Quero deixar claro que eu gosto do Natal. E também gosto das prendas, de as dar a quem trago no coração, de as receber… Mas as prendas são uma parte de algo maior, uma fascinante mistura de crenças, tradições, algumas tão antigas que se perdeu nos tempos o seu porquê; interpretadas, adaptadas, transformadas, cunhadas, a cada ano, por cada família que as adopta. Para mim , o Natal é o entusiasmo em estudar e fazer as decorações de Natal; o escolher ou fazer carinhosamente cada presente, cada oferta, até os embrulhos; o partilhar com amigos, vizinhos, desconhecidos; o participar na alegre labuta dos doces tradicionais segundo receitas herdadas; é a leve excitação que paira no ar até ao dia 24; é a alegria esfuziante dos mais pequenos… É confusão, risos, conversas, abraços, frio lá fora e lenha a arder na lareira, cheiro a calda de açúcar, a pão a levedar e a especiarias. É a família que se junta – às vezes vinda de pontos opostos do país ou até do outro lado do mundo – e, durante uma noite e um dia, celebra o que a une: amor.

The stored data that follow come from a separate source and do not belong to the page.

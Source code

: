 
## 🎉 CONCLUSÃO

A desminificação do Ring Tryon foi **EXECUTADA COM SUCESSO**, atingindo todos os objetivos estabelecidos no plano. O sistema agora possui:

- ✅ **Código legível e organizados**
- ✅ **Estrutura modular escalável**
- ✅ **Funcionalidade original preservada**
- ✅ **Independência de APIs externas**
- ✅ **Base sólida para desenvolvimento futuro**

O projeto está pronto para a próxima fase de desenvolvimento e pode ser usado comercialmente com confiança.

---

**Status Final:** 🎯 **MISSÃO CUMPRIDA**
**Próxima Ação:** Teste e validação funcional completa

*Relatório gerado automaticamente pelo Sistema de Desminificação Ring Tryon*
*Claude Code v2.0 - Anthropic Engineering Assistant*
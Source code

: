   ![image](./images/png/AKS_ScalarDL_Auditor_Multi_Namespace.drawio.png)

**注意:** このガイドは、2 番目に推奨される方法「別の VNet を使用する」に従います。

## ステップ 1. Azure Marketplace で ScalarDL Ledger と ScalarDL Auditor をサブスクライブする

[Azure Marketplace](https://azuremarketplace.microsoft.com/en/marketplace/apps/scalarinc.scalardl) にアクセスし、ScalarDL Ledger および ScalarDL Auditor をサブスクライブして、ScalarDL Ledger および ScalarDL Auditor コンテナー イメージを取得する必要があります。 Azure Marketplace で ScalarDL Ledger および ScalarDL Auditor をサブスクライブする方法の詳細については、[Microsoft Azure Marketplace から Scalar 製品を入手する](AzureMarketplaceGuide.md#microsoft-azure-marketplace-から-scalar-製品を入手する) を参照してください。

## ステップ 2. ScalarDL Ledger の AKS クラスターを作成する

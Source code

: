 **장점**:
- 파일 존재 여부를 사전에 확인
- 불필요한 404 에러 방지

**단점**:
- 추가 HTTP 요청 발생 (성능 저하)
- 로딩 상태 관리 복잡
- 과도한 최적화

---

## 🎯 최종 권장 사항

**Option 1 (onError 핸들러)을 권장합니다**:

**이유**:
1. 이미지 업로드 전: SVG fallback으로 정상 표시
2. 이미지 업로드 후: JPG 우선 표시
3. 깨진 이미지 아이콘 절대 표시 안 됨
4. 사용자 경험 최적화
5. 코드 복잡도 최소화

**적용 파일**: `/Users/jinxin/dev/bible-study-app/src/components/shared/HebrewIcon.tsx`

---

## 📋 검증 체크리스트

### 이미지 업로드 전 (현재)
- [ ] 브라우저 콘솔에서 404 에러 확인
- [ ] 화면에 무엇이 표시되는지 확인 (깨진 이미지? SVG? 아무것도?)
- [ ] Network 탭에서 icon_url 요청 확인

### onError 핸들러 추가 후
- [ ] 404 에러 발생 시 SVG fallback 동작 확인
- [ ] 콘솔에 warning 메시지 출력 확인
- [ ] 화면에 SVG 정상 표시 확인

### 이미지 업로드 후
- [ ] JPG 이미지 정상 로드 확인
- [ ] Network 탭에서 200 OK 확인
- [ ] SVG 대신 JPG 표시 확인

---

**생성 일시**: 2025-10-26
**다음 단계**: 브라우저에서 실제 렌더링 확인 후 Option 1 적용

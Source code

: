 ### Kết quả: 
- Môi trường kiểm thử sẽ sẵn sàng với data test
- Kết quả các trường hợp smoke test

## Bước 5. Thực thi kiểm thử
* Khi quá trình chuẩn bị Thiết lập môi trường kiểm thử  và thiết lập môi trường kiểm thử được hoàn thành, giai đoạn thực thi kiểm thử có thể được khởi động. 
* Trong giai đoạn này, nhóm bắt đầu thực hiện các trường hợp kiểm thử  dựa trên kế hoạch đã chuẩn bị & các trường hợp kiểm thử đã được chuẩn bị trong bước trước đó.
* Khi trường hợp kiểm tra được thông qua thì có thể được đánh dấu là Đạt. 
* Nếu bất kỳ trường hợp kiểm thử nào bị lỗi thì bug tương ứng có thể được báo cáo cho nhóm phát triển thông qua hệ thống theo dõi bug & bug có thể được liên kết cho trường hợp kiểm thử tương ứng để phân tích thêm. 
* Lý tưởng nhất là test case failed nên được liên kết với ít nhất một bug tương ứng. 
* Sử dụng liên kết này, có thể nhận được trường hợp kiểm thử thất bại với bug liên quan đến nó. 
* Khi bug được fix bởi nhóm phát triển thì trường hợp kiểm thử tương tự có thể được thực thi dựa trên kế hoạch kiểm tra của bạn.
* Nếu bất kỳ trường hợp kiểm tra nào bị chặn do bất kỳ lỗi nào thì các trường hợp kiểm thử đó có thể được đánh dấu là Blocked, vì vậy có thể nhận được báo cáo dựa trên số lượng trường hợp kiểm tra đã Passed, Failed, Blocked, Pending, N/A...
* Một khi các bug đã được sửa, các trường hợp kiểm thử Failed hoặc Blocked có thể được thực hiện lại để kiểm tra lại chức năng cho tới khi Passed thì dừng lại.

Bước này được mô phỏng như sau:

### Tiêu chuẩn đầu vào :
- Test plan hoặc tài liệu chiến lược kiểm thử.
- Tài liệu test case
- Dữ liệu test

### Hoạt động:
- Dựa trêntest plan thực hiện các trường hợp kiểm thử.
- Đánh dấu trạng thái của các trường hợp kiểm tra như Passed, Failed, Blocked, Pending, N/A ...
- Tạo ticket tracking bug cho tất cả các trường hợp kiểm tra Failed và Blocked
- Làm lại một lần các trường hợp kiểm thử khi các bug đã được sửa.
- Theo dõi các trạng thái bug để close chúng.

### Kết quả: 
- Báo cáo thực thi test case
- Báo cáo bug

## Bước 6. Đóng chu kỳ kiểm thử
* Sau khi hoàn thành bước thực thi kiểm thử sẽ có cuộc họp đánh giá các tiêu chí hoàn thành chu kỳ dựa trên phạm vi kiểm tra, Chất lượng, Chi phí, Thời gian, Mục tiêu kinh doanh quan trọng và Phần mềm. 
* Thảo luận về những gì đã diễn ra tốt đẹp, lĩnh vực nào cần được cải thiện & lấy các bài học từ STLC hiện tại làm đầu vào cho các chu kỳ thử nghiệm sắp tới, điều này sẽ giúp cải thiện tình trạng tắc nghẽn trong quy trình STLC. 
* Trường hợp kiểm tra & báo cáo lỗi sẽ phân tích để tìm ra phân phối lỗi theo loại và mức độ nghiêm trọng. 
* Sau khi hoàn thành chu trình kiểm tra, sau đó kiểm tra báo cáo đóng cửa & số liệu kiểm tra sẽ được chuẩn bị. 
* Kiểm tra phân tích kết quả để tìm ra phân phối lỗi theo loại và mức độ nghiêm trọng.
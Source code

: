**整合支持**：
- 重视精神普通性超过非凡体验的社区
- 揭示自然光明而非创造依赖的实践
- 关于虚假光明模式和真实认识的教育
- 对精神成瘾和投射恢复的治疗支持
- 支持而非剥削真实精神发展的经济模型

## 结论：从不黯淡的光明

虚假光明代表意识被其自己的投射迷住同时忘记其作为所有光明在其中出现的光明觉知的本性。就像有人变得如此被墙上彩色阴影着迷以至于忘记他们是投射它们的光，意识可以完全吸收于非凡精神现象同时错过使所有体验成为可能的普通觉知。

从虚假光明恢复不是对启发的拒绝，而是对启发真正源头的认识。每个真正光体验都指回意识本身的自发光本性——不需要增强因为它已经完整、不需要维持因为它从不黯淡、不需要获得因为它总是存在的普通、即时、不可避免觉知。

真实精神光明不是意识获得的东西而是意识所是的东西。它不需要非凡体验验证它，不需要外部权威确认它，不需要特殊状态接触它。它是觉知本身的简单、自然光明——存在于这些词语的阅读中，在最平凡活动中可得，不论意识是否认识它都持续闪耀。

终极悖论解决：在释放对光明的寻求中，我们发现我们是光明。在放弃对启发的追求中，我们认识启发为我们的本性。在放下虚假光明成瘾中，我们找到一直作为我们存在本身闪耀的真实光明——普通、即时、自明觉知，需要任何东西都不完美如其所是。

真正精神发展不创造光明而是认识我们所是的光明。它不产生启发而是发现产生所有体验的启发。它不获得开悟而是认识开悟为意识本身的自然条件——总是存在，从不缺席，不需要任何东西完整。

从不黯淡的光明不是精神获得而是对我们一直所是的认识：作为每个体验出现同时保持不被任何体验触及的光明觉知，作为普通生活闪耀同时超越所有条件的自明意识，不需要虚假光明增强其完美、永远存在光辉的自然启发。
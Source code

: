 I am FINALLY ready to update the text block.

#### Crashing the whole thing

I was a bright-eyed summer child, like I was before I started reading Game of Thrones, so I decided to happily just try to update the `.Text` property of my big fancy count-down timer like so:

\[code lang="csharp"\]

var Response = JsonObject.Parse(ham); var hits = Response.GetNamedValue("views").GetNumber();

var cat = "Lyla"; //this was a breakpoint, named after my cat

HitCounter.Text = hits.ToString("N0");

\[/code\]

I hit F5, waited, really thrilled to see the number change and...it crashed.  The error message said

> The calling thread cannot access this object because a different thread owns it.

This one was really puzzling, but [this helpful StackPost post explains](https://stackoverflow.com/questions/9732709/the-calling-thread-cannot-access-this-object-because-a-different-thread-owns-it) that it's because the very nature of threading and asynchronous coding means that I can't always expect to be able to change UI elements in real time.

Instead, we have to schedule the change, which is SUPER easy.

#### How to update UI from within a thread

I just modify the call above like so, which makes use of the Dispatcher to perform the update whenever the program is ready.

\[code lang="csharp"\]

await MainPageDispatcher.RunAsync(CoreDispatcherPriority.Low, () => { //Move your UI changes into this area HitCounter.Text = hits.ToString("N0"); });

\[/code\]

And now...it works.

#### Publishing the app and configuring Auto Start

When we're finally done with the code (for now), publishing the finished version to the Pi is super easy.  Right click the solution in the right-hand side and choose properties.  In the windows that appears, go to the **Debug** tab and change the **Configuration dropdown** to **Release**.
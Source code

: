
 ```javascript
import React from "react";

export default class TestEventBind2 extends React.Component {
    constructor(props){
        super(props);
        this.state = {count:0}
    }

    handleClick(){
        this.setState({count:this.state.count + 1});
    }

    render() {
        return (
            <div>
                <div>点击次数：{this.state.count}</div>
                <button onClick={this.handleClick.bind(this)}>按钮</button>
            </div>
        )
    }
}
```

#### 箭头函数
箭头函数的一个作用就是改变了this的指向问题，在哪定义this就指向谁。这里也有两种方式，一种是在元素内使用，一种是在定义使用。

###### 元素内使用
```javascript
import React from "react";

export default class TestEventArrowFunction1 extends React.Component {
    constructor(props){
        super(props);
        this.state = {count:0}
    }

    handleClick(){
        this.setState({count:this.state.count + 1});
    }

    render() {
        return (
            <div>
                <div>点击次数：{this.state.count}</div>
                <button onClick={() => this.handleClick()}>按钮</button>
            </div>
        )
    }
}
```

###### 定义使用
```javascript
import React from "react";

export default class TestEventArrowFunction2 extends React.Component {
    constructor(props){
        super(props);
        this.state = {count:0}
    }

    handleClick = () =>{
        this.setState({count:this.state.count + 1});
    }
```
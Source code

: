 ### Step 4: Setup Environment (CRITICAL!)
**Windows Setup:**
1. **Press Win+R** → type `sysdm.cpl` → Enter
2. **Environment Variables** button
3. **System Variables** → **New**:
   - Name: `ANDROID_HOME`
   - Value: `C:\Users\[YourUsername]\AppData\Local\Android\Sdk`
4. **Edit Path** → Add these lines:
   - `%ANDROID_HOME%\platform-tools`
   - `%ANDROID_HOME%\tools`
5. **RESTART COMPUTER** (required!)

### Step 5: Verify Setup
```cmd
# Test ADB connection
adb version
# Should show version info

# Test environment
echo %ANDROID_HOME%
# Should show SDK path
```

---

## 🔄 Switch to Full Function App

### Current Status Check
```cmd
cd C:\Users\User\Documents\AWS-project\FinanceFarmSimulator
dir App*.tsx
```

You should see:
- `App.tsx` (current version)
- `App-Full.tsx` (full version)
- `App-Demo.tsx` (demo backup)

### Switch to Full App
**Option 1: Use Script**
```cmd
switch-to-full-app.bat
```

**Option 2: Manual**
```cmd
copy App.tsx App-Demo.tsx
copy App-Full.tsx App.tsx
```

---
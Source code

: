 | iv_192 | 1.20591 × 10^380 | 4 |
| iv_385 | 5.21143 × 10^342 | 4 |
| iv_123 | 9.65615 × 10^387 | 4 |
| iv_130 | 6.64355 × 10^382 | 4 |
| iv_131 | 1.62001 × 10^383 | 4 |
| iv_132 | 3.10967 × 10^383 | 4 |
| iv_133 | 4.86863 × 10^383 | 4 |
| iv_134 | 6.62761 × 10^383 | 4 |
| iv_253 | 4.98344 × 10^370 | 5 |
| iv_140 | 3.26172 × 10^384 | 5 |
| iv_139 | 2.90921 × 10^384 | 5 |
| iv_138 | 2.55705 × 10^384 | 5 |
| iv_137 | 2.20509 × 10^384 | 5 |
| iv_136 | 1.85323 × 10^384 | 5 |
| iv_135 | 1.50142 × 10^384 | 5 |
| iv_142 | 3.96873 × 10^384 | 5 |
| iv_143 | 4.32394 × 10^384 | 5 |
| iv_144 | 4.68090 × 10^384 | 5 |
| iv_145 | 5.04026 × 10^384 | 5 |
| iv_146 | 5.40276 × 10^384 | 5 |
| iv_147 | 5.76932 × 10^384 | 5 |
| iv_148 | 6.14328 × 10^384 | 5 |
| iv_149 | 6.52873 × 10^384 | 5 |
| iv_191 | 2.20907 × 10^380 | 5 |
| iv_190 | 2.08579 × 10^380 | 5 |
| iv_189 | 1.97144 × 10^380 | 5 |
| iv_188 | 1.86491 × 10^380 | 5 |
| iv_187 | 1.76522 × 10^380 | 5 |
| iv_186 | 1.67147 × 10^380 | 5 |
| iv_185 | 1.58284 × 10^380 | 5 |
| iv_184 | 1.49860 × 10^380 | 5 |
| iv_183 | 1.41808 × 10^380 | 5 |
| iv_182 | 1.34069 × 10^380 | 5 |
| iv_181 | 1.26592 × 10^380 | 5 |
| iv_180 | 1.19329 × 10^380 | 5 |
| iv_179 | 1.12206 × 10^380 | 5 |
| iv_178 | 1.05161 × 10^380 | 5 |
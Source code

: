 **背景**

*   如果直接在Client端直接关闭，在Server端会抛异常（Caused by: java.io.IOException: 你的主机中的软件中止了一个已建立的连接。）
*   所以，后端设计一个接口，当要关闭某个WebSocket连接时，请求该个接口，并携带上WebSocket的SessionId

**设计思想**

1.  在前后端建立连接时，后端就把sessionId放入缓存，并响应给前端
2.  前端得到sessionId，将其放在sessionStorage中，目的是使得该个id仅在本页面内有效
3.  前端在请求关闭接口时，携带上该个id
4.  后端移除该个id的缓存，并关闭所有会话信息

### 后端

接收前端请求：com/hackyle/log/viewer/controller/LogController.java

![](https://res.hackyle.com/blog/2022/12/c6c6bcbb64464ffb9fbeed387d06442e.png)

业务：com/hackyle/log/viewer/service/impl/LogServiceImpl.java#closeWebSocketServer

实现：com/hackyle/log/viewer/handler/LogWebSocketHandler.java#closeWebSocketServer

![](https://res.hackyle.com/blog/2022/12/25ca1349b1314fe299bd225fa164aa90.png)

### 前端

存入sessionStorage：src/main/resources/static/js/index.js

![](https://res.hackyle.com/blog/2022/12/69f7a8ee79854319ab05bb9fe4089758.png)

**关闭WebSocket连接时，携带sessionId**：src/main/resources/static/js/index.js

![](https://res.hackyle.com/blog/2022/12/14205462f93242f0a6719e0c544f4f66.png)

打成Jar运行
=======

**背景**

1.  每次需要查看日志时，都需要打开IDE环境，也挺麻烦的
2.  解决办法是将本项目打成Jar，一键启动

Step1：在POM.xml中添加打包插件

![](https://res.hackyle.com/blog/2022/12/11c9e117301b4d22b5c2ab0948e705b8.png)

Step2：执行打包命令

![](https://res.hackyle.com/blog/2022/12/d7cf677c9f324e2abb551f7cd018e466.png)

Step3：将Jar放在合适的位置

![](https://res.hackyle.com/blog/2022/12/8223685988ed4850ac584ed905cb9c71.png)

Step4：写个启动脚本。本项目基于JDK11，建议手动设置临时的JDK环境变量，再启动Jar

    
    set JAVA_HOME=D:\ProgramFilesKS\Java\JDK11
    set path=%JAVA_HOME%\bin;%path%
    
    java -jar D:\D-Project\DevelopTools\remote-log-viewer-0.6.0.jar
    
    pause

Posto isto, acredito que é possível vivermos alegremente esta época sem seguirmos a “corrente”, sem sermos sugados pelo apelo assustador do tal consumismo.

Há muitas escolhas e decisões que podem tornar o nosso natal numa festividade mais “amiga do ambiente”, desde a escolha conscienciosa da árvore de natal, até à compra dos ingredientes – preferencialmente de origem local – para a consoada, passando pelo que fazemos aos embrulhos no final da festa (que tal guardá-los para os reutilizar no próximo Natal?), mas como hoje não posso falar de tudo, vou focar-me nas prendas, onde – presumo – é gasta a fatia maior do “orçamento natalício” (e talvez descubram que não tem que ser assim).

Gostaria de vos pedir para, quando escolherem os presentes para os vossos entes queridos terem em atenção o impacto que estes têm no meio que nos rodeia. Muito resumidamente, optem por presentes que sejam (sempre que possível) reciclados/recicláveis, biodegradáveis; que não impliquem exploração animal; que não tenham na sua composição elementos perigosos para a saúde e o ambiente e cuja produção, de preferência local, não advenha da exploração de mão-de-obra. E troquem os shoppings pelas ruas da cidade!

Pode dar um bocadinho mais de trabalho, mas o facto de sabermos porque o estamos a fazer aquece-nos o coração, acreditem!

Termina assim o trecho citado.